Pandas: Python's Data Manipulation Powerhouse
Pandas provides two main data structures built on top of NumPy:
- Series: 1D labeled array
- DataFrame: 2D labeled table (think spreadsheet or SQL table)
It is the most-used tool for data cleaning, transformation, and analysis.
Series
import pandas as pd
import numpy as np
# Create Series
s1 = pd.Series([10, 20, 30, 40, 50]) # default integer index
s2 = pd.Series([10, 20, 30], index=['a','b','c']) # custom index
s3 = pd.Series({'mon': 100, 'tue': 200, 'wed': 150}) # from dict
print(s1)
# 0 10
# 1 20
# ...
# Access
print(s2['b']) # 20 (label-based)
print(s1[2]) # 30 (positional)
print(s2[['a','c']]) # multiple labels
# Vectorized operations
print(s1 * 2) # [20, 40, 60, 80, 100]
print(s1 + s2) # aligns on index! NaN for mismatches
# Attributes
print(s1.values) # numpy array
print(s1.index) # RangeIndex
print(s1.dtype) # int64
print(s1.shape) # (5,)
print(s1.name) # None (can be set)
# Statistical methods
print(s1.mean(), s1.std(), s1.min(), s1.max())
print(s1.describe())
print(s1.value_counts())
DataFrame Creation
# From dict of lists
df = pd.DataFrame({
'name': ['Alice', 'Bob', 'Carol', 'Dave', 'Eve'],
'age': [28, 32, 25, 35, 29],
'salary': [75000, 85000, 65000, 95000, 70000],
'dept': ['DS', 'Eng', 'DS', 'Mgt', 'Eng'],
'score': [92, 87, 95, 78, 88],
})
# From list of dicts (JSON-like)
records = [
{'id': 1, 'value': 42.5, 'label': 'A'},
{'id': 2, 'value': 37.2, 'label': 'B'},
{'id': 3, 'value': 55.1, 'label': 'A'},
]
df2 = pd.DataFrame(records)
# From NumPy array
arr = np.random.randn(100, 4)
df3 = pd.DataFrame(arr, columns=['feat_1', 'feat_2', 'feat_3', 'feat_4'])
# From CSV / Excel / SQL
df_csv = pd.read_csv('data.csv')
df_excel = pd.read_excel('data.xlsx', sheet_name='Sheet1')
# df_sql = pd.read_sql('SELECT * FROM table', connection)
print(df.shape) # (5, 5)
print(df.dtypes)
print(df.info()) # non-null counts, dtypes, memory
print(df.describe()) # statistical summary of numeric cols
print(df.head(3)) # first 3 rows
print(df.tail(2)) # last 2 rows
Selection and Filtering — The Most Important Section
# ── Column selection ───────────────────────────────────────
print(df['name']) # Series (single column)
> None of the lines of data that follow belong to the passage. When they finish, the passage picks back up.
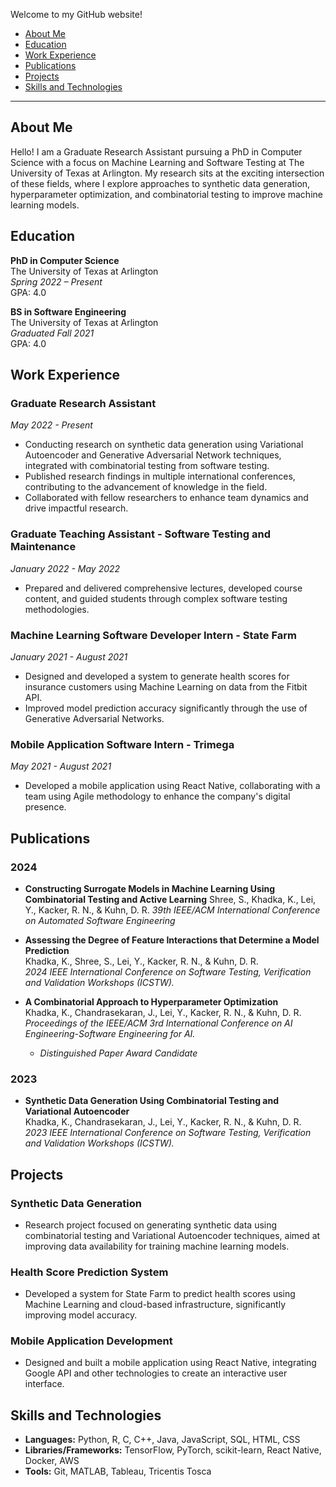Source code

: Welcome to my GitHub website!

- [About Me](#about-me)
- [Education](#education)
- [Work Experience](#work-experience)
- [Publications](#publications)
- [Projects](#projects)
- [Skills and Technologies](#skills-and-technologies)

---

## About Me

Hello! I am a Graduate Research Assistant pursuing a PhD in Computer Science with a focus on Machine Learning and Software Testing at The University of Texas at Arlington. My research sits at the exciting intersection of these fields, where I explore approaches to synthetic data generation, hyperparameter optimization, and combinatorial testing to improve machine learning models.

## Education

**PhD in Computer Science**  
The University of Texas at Arlington  
*Spring 2022 – Present*  
GPA: 4.0

**BS in Software Engineering**  
The University of Texas at Arlington  
*Graduated Fall 2021*  
GPA: 4.0

## Work Experience

### Graduate Research Assistant  
*May 2022 - Present*  
- Conducting research on synthetic data generation using Variational Autoencoder and Generative Adversarial Network techniques, integrated with combinatorial testing from software testing.
- Published research findings in multiple international conferences, contributing to the advancement of knowledge in the field.
- Collaborated with fellow researchers to enhance team dynamics and drive impactful research.

### Graduate Teaching Assistant - Software Testing and Maintenance  
*January 2022 - May 2022*  
- Prepared and delivered comprehensive lectures, developed course content, and guided students through complex software testing methodologies.

### Machine Learning Software Developer Intern - State Farm  
*January 2021 - August 2021*  
- Designed and developed a system to generate health scores for insurance customers using Machine Learning on data from the Fitbit API.
- Improved model prediction accuracy significantly through the use of Generative Adversarial Networks.

### Mobile Application Software Intern - Trimega  
*May 2021 - August 2021*  
- Developed a mobile application using React Native, collaborating with a team using Agile methodology to enhance the company's digital presence.

## Publications

### 2024
- **Constructing Surrogate Models in Machine Learning Using Combinatorial Testing and Active Learning**
  Shree, S., Khadka, K., Lei, Y., Kacker, R. N., & Kuhn, D. R.
  *39th IEEE/ACM International Conference on Automated Software Engineering*
  
- **Assessing the Degree of Feature Interactions that Determine a Model Prediction**  
  Khadka, K., Shree, S., Lei, Y., Kacker, R. N., & Kuhn, D. R.  
  *2024 IEEE International Conference on Software Testing, Verification and Validation Workshops (ICSTW).*

- **A Combinatorial Approach to Hyperparameter Optimization**  
  Khadka, K., Chandrasekaran, J., Lei, Y., Kacker, R. N., & Kuhn, D. R.  
  *Proceedings of the IEEE/ACM 3rd International Conference on AI Engineering-Software Engineering for AI.*  
  - *Distinguished Paper Award Candidate*

### 2023

- **Synthetic Data Generation Using Combinatorial Testing and Variational Autoencoder**  
  Khadka, K., Chandrasekaran, J., Lei, Y., Kacker, R. N., & Kuhn, D. R.  
  *2023 IEEE International Conference on Software Testing, Verification and Validation Workshops (ICSTW).*

## Projects

### Synthetic Data Generation
- Research project focused on generating synthetic data using combinatorial testing and Variational Autoencoder techniques, aimed at improving data availability for training machine learning models.

### Health Score Prediction System
- Developed a system for State Farm to predict health scores using Machine Learning and cloud-based infrastructure, significantly improving model accuracy.

### Mobile Application Development
- Designed and built a mobile application using React Native, integrating Google API and other technologies to create an interactive user interface.

## Skills and Technologies

- **Languages:** Python, R, C, C++, Java, JavaScript, SQL, HTML, CSS
- **Libraries/Frameworks:** TensorFlow, PyTorch, scikit-learn, React Native, Docker, AWS
- **Tools:** Git, MATLAB, Tableau, Tricentis Tosca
print(df[['name', 'salary']]) # DataFrame (multiple columns)
print(df.name) # dot notation — works if no spaces
# ── Row selection ──────────────────────────────────────────
# loc — label-based (INCLUSIVE of stop)
print(df.loc[0]) # row by label
print(df.loc[0:2]) # rows 0, 1, 2 (INCLUSIVE)
print(df.loc[0, 'name']) # single value
print(df.loc[0:2, ['name','salary']]) # rows 0-2, specific cols
# Set custom index
df_idx = df.set_index('name')
print(df_idx.loc['Alice']) # row for Alice
print(df_idx.loc['Alice', 'salary']) # Alice's salary
# iloc — integer position-based (EXCLUSIVE of stop, like Python slicing)
print(df.iloc[0]) # first row
print(df.iloc[0:2]) # rows 0, 1 (NOT 2)
print(df.iloc[0, 2]) # row 0, col 2
print(df.iloc[0:3, [0,2]]) # rows 0-2, cols 0 and 2
# ── Boolean filtering ──────────────────────────────────────
# This is the CORE of data analysis filtering
print(df[df['salary'] >= 80000]) # high earners
print(df[df['dept'] == 'DS']) # data scientists
print(df[(df['dept'] == 'DS') & (df['score'] >= 90)]) # DS with high score
print(df[(df['salary'] < 70000) | (df['score'] > 90)]) # cheap OR smart
# .query() — SQL-like string syntax
print(df.query("dept == 'DS' and score >= 90"))
print(df.query("salary > @threshold", threshold=80000)) # use Python variable
# isin — filter by list of values
print(df[df['dept'].isin(['DS', 'Eng'])])
# between — filter numeric range
print(df[df['salary'].between(70000, 90000)])
# str accessor for string filtering
print(df[df['name'].str.startswith('A')])
print(df[df['name'].str.contains('a', case=False)])
print(df[df['name'].str.len() > 4])
Data Cleaning
# Missing values
df_messy = pd.DataFrame({
'A': [1, 2, np.nan, 4, np.nan],
'B': [np.nan, 2, 3, np.nan, 5],
'C': ['x', 'y', 'z', None, 'w']
})
print(df_messy.isnull()) # boolean mask of NaN
print(df_messy.isnull().sum()) # count NaN per column
print(df_messy.isnull().sum(axis=1)) # count NaN per row
print(f"Total missing: {df_messy.isnull().sum().sum()}")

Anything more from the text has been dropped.